* _WHAT THE TASK ASKS_
In the records below, find each line with the word "automatically" and copy it.

Source texts of formatted documents
----------------------------------------

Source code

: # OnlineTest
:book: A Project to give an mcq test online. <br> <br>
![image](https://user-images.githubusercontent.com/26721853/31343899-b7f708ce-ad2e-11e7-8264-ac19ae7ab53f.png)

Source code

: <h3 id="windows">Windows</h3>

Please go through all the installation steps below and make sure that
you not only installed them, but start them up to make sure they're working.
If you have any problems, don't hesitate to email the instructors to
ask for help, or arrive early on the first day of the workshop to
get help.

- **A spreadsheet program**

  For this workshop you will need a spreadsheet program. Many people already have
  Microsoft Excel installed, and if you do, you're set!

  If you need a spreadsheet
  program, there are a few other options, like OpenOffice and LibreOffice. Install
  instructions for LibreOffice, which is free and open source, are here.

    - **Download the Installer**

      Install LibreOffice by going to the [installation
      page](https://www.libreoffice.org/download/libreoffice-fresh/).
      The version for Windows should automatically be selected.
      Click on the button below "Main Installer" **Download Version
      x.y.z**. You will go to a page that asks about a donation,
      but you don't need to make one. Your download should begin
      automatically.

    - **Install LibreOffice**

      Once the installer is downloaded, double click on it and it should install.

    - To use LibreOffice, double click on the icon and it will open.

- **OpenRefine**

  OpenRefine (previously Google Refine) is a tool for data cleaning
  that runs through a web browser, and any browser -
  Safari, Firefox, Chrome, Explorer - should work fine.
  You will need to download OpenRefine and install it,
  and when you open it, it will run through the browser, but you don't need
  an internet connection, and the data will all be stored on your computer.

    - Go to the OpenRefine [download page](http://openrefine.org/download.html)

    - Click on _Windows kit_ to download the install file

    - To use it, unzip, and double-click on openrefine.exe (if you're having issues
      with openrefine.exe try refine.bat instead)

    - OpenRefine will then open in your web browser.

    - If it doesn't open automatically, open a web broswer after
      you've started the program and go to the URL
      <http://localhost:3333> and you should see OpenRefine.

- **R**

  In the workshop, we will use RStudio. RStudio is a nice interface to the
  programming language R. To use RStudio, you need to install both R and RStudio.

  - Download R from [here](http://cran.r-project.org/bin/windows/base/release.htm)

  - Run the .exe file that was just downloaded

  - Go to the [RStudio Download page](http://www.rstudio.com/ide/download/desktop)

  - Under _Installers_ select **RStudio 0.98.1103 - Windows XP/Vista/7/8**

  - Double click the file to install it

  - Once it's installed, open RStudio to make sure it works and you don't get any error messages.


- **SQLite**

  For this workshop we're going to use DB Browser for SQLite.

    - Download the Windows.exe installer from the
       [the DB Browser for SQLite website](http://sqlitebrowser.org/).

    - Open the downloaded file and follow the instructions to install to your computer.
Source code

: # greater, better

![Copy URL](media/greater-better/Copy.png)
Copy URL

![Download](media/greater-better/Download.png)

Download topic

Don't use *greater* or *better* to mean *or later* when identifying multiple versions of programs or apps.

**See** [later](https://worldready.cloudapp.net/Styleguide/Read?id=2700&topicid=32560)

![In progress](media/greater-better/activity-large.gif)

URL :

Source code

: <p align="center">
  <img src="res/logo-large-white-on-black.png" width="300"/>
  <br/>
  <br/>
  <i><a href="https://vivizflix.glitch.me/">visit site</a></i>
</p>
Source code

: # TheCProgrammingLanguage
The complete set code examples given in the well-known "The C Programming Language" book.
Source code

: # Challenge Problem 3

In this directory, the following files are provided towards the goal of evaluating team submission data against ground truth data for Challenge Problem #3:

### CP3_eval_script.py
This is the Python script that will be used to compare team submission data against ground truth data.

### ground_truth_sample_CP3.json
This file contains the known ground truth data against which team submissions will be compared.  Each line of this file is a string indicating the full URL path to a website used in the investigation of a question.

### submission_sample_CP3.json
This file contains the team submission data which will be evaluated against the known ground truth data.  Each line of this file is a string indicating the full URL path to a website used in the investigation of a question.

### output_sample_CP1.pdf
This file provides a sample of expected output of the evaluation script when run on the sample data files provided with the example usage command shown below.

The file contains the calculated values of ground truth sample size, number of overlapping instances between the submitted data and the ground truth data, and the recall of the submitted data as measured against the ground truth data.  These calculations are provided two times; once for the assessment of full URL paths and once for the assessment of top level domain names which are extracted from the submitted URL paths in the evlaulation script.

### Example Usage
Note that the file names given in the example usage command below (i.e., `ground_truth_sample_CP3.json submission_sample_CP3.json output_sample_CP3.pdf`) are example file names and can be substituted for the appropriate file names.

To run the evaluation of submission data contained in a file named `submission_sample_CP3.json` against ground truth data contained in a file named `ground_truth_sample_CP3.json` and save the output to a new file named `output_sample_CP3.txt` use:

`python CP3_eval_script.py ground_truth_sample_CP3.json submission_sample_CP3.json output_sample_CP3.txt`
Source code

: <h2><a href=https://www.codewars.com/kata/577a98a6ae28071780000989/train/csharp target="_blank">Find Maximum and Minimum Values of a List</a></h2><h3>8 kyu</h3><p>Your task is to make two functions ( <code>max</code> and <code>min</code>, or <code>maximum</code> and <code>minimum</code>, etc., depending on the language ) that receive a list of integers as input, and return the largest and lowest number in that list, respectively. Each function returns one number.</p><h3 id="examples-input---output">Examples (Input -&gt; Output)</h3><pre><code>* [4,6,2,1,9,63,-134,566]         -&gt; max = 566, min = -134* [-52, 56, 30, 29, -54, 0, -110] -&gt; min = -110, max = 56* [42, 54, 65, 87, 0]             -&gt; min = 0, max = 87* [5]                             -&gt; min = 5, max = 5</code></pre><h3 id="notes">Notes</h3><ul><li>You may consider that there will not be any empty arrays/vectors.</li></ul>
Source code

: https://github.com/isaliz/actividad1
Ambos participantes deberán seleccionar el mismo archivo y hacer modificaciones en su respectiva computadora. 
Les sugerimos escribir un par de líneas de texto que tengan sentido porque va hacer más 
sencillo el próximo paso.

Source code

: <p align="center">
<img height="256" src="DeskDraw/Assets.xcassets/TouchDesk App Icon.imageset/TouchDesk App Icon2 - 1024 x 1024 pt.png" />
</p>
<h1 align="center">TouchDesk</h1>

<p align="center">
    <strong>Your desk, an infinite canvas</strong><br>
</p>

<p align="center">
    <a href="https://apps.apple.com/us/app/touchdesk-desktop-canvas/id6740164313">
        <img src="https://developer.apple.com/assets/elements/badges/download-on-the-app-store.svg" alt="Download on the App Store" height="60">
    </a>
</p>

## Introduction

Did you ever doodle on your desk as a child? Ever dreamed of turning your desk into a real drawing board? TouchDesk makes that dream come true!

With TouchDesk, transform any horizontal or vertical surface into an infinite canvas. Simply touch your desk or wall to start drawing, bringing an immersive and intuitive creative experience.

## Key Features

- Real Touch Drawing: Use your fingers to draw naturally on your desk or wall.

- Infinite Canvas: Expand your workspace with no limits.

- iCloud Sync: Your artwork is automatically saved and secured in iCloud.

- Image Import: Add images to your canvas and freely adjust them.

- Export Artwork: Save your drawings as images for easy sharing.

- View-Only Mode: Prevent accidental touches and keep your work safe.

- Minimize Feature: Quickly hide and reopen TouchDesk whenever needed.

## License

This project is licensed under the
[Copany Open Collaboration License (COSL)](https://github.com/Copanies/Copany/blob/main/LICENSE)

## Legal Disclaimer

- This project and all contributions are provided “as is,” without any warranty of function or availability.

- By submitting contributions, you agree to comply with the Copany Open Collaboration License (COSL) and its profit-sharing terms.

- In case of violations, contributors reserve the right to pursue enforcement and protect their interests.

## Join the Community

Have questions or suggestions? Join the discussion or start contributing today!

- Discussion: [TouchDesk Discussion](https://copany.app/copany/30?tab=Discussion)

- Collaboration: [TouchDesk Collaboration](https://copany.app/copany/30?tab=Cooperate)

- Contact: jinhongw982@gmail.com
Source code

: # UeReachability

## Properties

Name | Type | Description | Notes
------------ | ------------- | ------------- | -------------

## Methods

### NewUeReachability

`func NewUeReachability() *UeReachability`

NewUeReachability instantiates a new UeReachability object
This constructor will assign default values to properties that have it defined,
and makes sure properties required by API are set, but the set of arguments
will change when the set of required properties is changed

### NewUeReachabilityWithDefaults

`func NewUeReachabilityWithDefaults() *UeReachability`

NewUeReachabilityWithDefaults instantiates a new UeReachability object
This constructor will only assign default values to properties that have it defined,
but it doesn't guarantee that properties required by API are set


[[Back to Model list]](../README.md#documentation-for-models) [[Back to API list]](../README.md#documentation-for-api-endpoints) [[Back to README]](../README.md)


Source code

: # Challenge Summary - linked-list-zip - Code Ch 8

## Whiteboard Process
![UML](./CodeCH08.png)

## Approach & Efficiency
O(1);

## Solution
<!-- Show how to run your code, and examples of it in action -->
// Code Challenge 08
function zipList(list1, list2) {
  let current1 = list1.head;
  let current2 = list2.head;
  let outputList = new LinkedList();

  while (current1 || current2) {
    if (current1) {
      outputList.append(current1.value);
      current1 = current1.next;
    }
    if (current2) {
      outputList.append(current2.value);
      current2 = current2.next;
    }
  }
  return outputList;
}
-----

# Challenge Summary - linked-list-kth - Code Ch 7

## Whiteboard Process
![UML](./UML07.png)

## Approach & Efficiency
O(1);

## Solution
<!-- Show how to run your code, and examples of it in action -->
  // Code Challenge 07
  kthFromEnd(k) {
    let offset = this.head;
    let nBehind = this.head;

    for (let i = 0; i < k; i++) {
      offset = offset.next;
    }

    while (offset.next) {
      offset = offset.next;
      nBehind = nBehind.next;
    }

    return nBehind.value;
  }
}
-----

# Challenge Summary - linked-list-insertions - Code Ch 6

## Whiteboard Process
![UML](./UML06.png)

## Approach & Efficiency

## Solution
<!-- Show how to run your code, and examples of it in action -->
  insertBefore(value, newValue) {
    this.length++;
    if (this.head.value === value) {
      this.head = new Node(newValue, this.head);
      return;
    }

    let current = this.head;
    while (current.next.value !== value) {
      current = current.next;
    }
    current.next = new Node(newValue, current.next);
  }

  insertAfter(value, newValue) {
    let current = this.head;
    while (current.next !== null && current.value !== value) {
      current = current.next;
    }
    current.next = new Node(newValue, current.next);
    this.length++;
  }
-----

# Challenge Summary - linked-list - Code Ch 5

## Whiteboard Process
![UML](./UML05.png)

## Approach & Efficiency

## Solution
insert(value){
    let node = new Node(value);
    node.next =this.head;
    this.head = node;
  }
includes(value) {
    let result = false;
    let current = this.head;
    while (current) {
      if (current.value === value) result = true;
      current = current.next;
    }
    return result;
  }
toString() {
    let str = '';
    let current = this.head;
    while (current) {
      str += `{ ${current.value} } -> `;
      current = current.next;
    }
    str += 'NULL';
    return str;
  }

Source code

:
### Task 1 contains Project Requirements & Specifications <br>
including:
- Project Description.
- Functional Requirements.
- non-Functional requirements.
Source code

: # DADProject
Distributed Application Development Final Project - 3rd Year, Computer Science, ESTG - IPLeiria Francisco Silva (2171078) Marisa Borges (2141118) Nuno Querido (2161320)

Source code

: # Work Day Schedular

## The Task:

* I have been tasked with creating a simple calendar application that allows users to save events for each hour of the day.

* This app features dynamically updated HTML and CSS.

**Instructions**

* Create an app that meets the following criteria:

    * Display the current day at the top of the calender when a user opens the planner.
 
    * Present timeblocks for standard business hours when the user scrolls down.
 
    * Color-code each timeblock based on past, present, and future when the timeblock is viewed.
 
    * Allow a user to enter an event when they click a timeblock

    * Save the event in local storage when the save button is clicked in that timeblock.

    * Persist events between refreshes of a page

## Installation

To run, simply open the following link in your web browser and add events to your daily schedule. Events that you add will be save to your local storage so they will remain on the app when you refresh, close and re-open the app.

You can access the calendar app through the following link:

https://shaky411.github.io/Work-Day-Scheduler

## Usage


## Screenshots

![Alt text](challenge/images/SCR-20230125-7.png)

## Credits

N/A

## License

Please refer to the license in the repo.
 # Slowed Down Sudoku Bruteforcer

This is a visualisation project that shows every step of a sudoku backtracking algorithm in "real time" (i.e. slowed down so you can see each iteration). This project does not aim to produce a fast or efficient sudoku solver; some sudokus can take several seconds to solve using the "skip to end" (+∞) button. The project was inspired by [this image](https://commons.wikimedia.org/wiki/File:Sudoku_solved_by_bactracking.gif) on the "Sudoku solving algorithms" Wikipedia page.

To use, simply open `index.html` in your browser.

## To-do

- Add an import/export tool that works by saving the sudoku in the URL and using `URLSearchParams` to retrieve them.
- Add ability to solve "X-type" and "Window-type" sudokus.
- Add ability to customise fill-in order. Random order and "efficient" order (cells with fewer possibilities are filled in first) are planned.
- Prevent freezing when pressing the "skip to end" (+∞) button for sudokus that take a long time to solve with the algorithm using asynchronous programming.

----------------------------------------

* _ANSWER SECTION_
      The version for Windows should automatically be selected.
      automatically.
    - If it doesn't open automatically, open a web broswer after
- iCloud Sync: Your artwork is automatically saved and secured in iCloud.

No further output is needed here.